Guy in resort gave me 4 sea trout fillets.

I dont bbq too much fish.


----------



## nimrod (Jan 22, 2021)

Sea Trout is mighty fine eating fish. Best oven baked rather than smoked. Its not a fatty fish.
We just caught a mess of Spanish Mackerel, had a few fillets for dinner and the rest are in the smoker.
Enjoy!


----------



## HalfSmoked (Jan 22, 2021)

Most of our fish is breaded and fried.
We just mix Old Bay into flour and dust the filets.

Warren


----------



## BrianGSDTexoma (Jan 22, 2021)

That a nice bunch of fish.  Blacken my favorite.  I just give fish a nice coat of Blacken seasoning.  I start pan medium hot than when about 375 put a Tablespoon or so of Coconut Oil or oil of your choice in pan.  I don't get as hot as most people.  Put fish in and turn down to about medium.  Fry until about 145.  Does not hurt to turn fish over couple times.


----------



## CFLJOHN512 (Jan 22, 2021)

Oh man. Great eating.   I catch em year round here in FL.   Soak in lemon juice for 10 mins, dredge in seasoned flour, then in eggs, then in a mix of crushed saltines and Parmesan. Pan fry it up for the best fish you’ll ever eat.


----------



## TNJAKE (Jan 22, 2021)

Brian Trommater said:


> That a nice bunch of fish.  Blacken my favorite.  I just give fish a nice coat of Blacken seasoning.  I start pan medium hot than when about 375 put a Tablespoon or so of Coconut Oil or oil of your choice in pan.  I don't get as hot as most people.  Put fish in and turn down to about medium.  Fry until about 145.  Does not hurt to turn fish over couple times.

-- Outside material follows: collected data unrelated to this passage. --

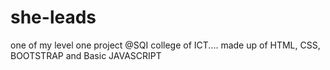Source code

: # she-leads
one of my level one project @SQI college of ICT....
made up of HTML, CSS, BOOTSTRAP and Basic JAVASCRIPT
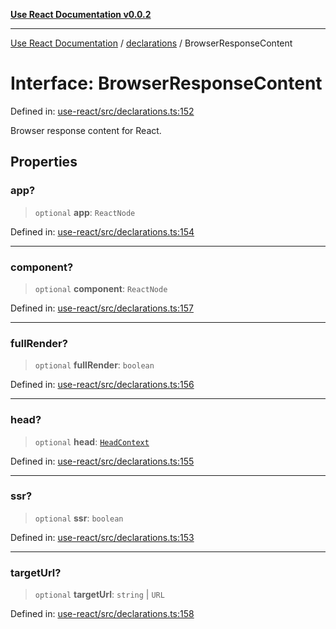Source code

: [**Use React Documentation v0.0.2**](../../README.md)

***

[Use React Documentation](../../modules.md) / [declarations](../README.md) / BrowserResponseContent

# Interface: BrowserResponseContent

Defined in: [use-react/src/declarations.ts:152](https://github.com/stonemjs/use-react/blob/9a749b225241b8e0ac2a5483904ca8322927b1d4/src/declarations.ts#L152)

Browser response content for React.

## Properties

### app?

> `optional` **app**: `ReactNode`

Defined in: [use-react/src/declarations.ts:154](https://github.com/stonemjs/use-react/blob/9a749b225241b8e0ac2a5483904ca8322927b1d4/src/declarations.ts#L154)

***

### component?

> `optional` **component**: `ReactNode`

Defined in: [use-react/src/declarations.ts:157](https://github.com/stonemjs/use-react/blob/9a749b225241b8e0ac2a5483904ca8322927b1d4/src/declarations.ts#L157)

***

### fullRender?

> `optional` **fullRender**: `boolean`

Defined in: [use-react/src/declarations.ts:156](https://github.com/stonemjs/use-react/blob/9a749b225241b8e0ac2a5483904ca8322927b1d4/src/declarations.ts#L156)

***

### head?

> `optional` **head**: [`HeadContext`](HeadContext.md)

Defined in: [use-react/src/declarations.ts:155](https://github.com/stonemjs/use-react/blob/9a749b225241b8e0ac2a5483904ca8322927b1d4/src/declarations.ts#L155)

***

### ssr?

> `optional` **ssr**: `boolean`

Defined in: [use-react/src/declarations.ts:153](https://github.com/stonemjs/use-react/blob/9a749b225241b8e0ac2a5483904ca8322927b1d4/src/declarations.ts#L153)

***

### targetUrl?

> `optional` **targetUrl**: `string` \| `URL`

Defined in: [use-react/src/declarations.ts:158](https://github.com/stonemjs/use-react/blob/9a749b225241b8e0ac2a5483904ca8322927b1d4/src/declarations.ts#L158)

Key to blackening is first dipping your filets in melted butter. Then hit with seasoning and straight on the cast iron


----------



## BrianGSDTexoma (Jan 23, 2021)

TNJAKE said:


> Key to blackening is first dipping your filets in melted butter. Then hit with seasoning and straight on the cast iron


That way seemed to smoke a lot.  I started just seasoning without any oil or butter on fish and they turn out good, maybe not exactly blackened but real moist and tasty.  I don't have an exhaust vent.


----------



## HalfSmoked (Jan 23, 2021)

Yup I can go for blacken fish. Especially blacken catfish filets.

Warren


----------



## HalfSmoked (Jan 23, 2021)

Thanks for the like Ray it is appreciated.

Warren


----------



## 1MoreFord (Jan 24, 2021)

Yes, a proper blackening is done outside with a little breeze or under a commercial vent-a-hood.


----------